Are vitamin supplements really necessary?

Are vitamin supplements really necessary?

According to the Centers for Disease Control and Prevention (CDC), more than half of all Americans are taking dietary supplements—from daily multivitamins to herbal tablets. The vitamin aisle in the grocery store can be overwhelming, especially as more vitamins are segmented to specific age groups and genders.

The problem is, according to the U.S. Food & Drug Administration (FDA), “The manufacturer of a dietary supplement or dietary ingredient is responsible for ensuring that the product is safe before it is marketed; and [the] FDA is responsible for taking action against any unsafe dietary supplement product after it reaches the market.” This means that, unlike prescription medications, a manufacturer of these vitamins do not have to prove the product’s safety.

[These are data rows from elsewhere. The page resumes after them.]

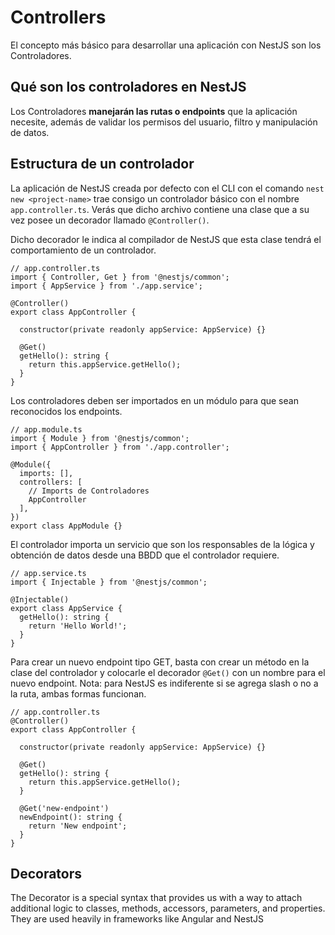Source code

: # Controllers

El concepto más básico para desarrollar una aplicación con NestJS son los Controladores.

## Qué son los controladores en NestJS

Los Controladores **manejarán las rutas o endpoints** que la aplicación necesite, además de validar los permisos del usuario, filtro y manipulación de datos.

## Estructura de un controlador

La aplicación de NestJS creada por defecto con el CLI con el comando `nest new <project-name>` trae consigo un controlador básico con el nombre `app.controller.ts`. Verás que dicho archivo contiene una clase que a su vez posee un decorador llamado `@Controller()`.

Dicho decorador le indica al compilador de NestJS que esta clase tendrá el comportamiento de un controlador.

    // app.controller.ts
    import { Controller, Get } from '@nestjs/common';
    import { AppService } from './app.service';

    @Controller()
    export class AppController {

      constructor(private readonly appService: AppService) {}

      @Get()
      getHello(): string {
        return this.appService.getHello();
      }
    }

Los controladores deben ser importados en un módulo para que sean reconocidos los endpoints.

    // app.module.ts
    import { Module } from '@nestjs/common';
    import { AppController } from './app.controller';

    @Module({
      imports: [],
      controllers: [
        // Imports de Controladores
        AppController
      ],
    })
    export class AppModule {}

El controlador importa un servicio que son los responsables de la lógica y obtención de datos desde una BBDD que el controlador requiere.

    // app.service.ts
    import { Injectable } from '@nestjs/common';

    @Injectable()
    export class AppService {
      getHello(): string {
        return 'Hello World!';
      }
    }

Para crear un nuevo endpoint tipo GET, basta con crear un método en la clase del controlador y colocarle el decorador `@Get()` con un nombre para el nuevo endpoint. Nota: para NestJS es indiferente si se agrega slash o no a la ruta, ambas formas funcionan.

    // app.controller.ts
    @Controller()
    export class AppController {

      constructor(private readonly appService: AppService) {}

      @Get()
      getHello(): string {
        return this.appService.getHello();
      }

      @Get('new-endpoint')
      newEndpoint(): string {
        return 'New endpoint';
      }
    }

## Decorators

The Decorator is a special syntax that provides us with a way to attach additional logic to classes, methods, accessors, parameters, and properties. They are used heavily in frameworks like Angular and NestJS
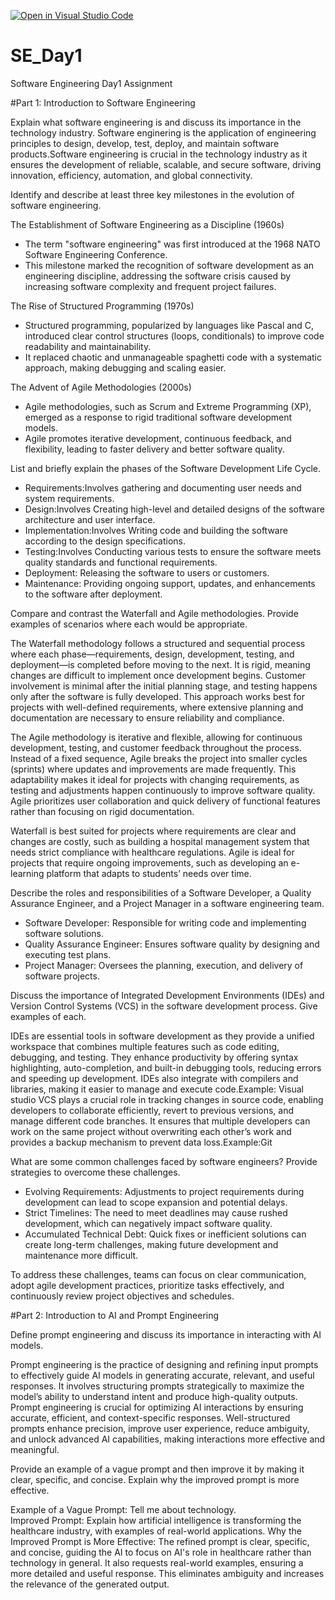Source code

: [![Open in Visual Studio Code](https://classroom.github.com/assets/open-in-vscode-2e0aaae1b6195c2367325f4f02e2d04e9abb55f0b24a779b69b11b9e10269abc.svg)](https://classroom.github.com/online_ide?assignment_repo_id=18368962&assignment_repo_type=AssignmentRepo)
# SE_Day1
Software Engineering Day1 Assignment

#Part 1: Introduction to Software Engineering

Explain what software engineering is and discuss its importance in the technology industry.
Software enginering is the application of engineering principles to design, develop, test, deploy, and maintain software products.Software engineering is crucial in the technology industry as it ensures the development of reliable, scalable, and secure software, driving innovation, efficiency, automation, and global connectivity.

Identify and describe at least three key milestones in the evolution of software engineering.

The Establishment of Software Engineering as a Discipline (1960s) 
   - The term "software engineering" was first introduced at the 1968 NATO Software Engineering Conference.  
   - This milestone marked the recognition of software development as an engineering discipline, addressing the software crisis caused by increasing software complexity and frequent project failures.  

The Rise of Structured Programming (1970s) 
   - Structured programming, popularized by languages like Pascal and C, introduced clear control structures (loops, conditionals) to improve code readability and maintainability.  
   - It replaced chaotic and unmanageable spaghetti code with a systematic approach, making debugging and scaling easier.  

The Advent of Agile Methodologies (2000s)
   - Agile methodologies, such as Scrum and Extreme Programming (XP), emerged as a response to rigid traditional software development models.  
   - Agile promotes iterative development, continuous feedback, and flexibility, leading to faster delivery and better software quality.  

List and briefly explain the phases of the Software Development Life Cycle.

  - Requirements:Involves gathering and documenting user needs and system requirements.
  - Design:Involves Creating high-level and detailed designs of the software architecture and user interface.
  - Implementation:Involves Writing code and building the software according to the design specifications.
  - Testing:Involves Conducting various tests to ensure the software meets quality standards and functional requirements.
  - Deployment: Releasing the software to users or customers.
  - Maintenance: Providing ongoing support, updates, and enhancements to the software after deployment.

Compare and contrast the Waterfall and Agile methodologies. Provide examples of scenarios where each would be appropriate.

The Waterfall methodology follows a structured and sequential process where each phase—requirements, design, development, testing, and deployment—is completed before moving to the next. It is rigid, meaning changes are difficult to implement once development begins. Customer involvement is minimal after the initial planning stage, and testing happens only after the software is fully developed. This approach works best for projects with well-defined requirements, where extensive planning and documentation are necessary to ensure reliability and compliance.  

The Agile methodology is iterative and flexible, allowing for continuous development, testing, and customer feedback throughout the process. Instead of a fixed sequence, Agile breaks the project into smaller cycles (sprints) where updates and improvements are made frequently. This adaptability makes it ideal for projects with changing requirements, as testing and adjustments happen continuously to improve software quality. Agile prioritizes user collaboration and quick delivery of functional features rather than focusing on rigid documentation.  

Waterfall is best suited for projects where requirements are clear and changes are costly, such as building a hospital management system that needs strict compliance with healthcare regulations. Agile is ideal for projects that require ongoing improvements, such as developing an e-learning platform that adapts to students’ needs over time.

Describe the roles and responsibilities of a Software Developer, a Quality Assurance Engineer, and a Project Manager in a software engineering team.

  - Software Developer: Responsible for writing code and implementing software solutions.
  - Quality Assurance Engineer: Ensures software quality by designing and executing test plans.
  - Project Manager: Oversees the planning, execution, and delivery of software projects.

Discuss the importance of Integrated Development Environments (IDEs) and Version Control Systems (VCS) in the software development process. Give examples of each.

IDEs are essential tools in software development as they provide a unified workspace that combines multiple features such as code editing, debugging, and testing. They enhance productivity by offering syntax highlighting, auto-completion, and built-in debugging tools, reducing errors and speeding up development. IDEs also integrate with compilers and libraries, making it easier to manage and execute code.Example: Visual studio
VCS plays a crucial role in tracking changes in source code, enabling developers to collaborate efficiently, revert to previous versions, and manage different code branches. It ensures that multiple developers can work on the same project without overwriting each other’s work and provides a backup mechanism to prevent data loss.Example:Git

What are some common challenges faced by software engineers? Provide strategies to overcome these challenges.

- Evolving Requirements: Adjustments to project requirements during development can lead to scope expansion and potential delays.  
- Strict Timelines: The need to meet deadlines may cause rushed development, which can negatively impact software quality.  
- Accumulated Technical Debt: Quick fixes or inefficient solutions can create long-term challenges, making future development and maintenance more difficult.  

To address these challenges, teams can focus on clear communication, adopt agile development practices, prioritize tasks effectively, and continuously review project objectives and schedules.


#Part 2: Introduction to AI and Prompt Engineering


Define prompt engineering and discuss its importance in interacting with AI models.

Prompt engineering is the practice of designing and refining input prompts to effectively guide AI models in generating accurate, relevant, and useful responses. It involves structuring prompts strategically to maximize the model’s ability to understand intent and produce high-quality outputs.
Prompt engineering is crucial for optimizing AI interactions by ensuring accurate, efficient, and context-specific responses. Well-structured prompts enhance precision, improve user experience, reduce ambiguity, and unlock advanced AI capabilities, making interactions more effective and meaningful.

Provide an example of a vague prompt and then improve it by making it clear, specific, and concise. Explain why the improved prompt is more effective.

Example of a Vague Prompt: Tell me about technology.  
Improved Prompt: Explain how artificial intelligence is transforming the healthcare industry, with examples of real-world applications.
Why the Improved Prompt is More Effective:
The refined prompt is clear, specific, and concise, guiding the AI to focus on AI's role in healthcare rather than technology in general. It also requests real-world examples, ensuring a more detailed and useful response. This eliminates ambiguity and increases the relevance of the generated output.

“So you don’t always know what’s inside the [vitamin or supplement] pill you’re taking,” says Dr. Bruce Hyman, internal medicine physician with Advocate Condell Medical Center in Libertyville, Ill. “As a physician, I would ask my patients about their diet. If the diet conformed to recommended nutritional guidelines, then they are getting everything they need and don’t need to take a vitamin.”

The American Dietetic Association (ADA) agrees. In a position statement regarding nutrient supplements, the ADA states that “the best nutrition-based strategy for promoting optimal health and reducing the risk of chronic disease is to wisely choose a wide variety of foods.”

So when is it OK to take a vitamin supplement?

“I would recommend a vitamin to my patients who, after a nutrition history, aren’t eating certain groups of food—such as strict vegetarians or vegans,” says Dr. Hyman.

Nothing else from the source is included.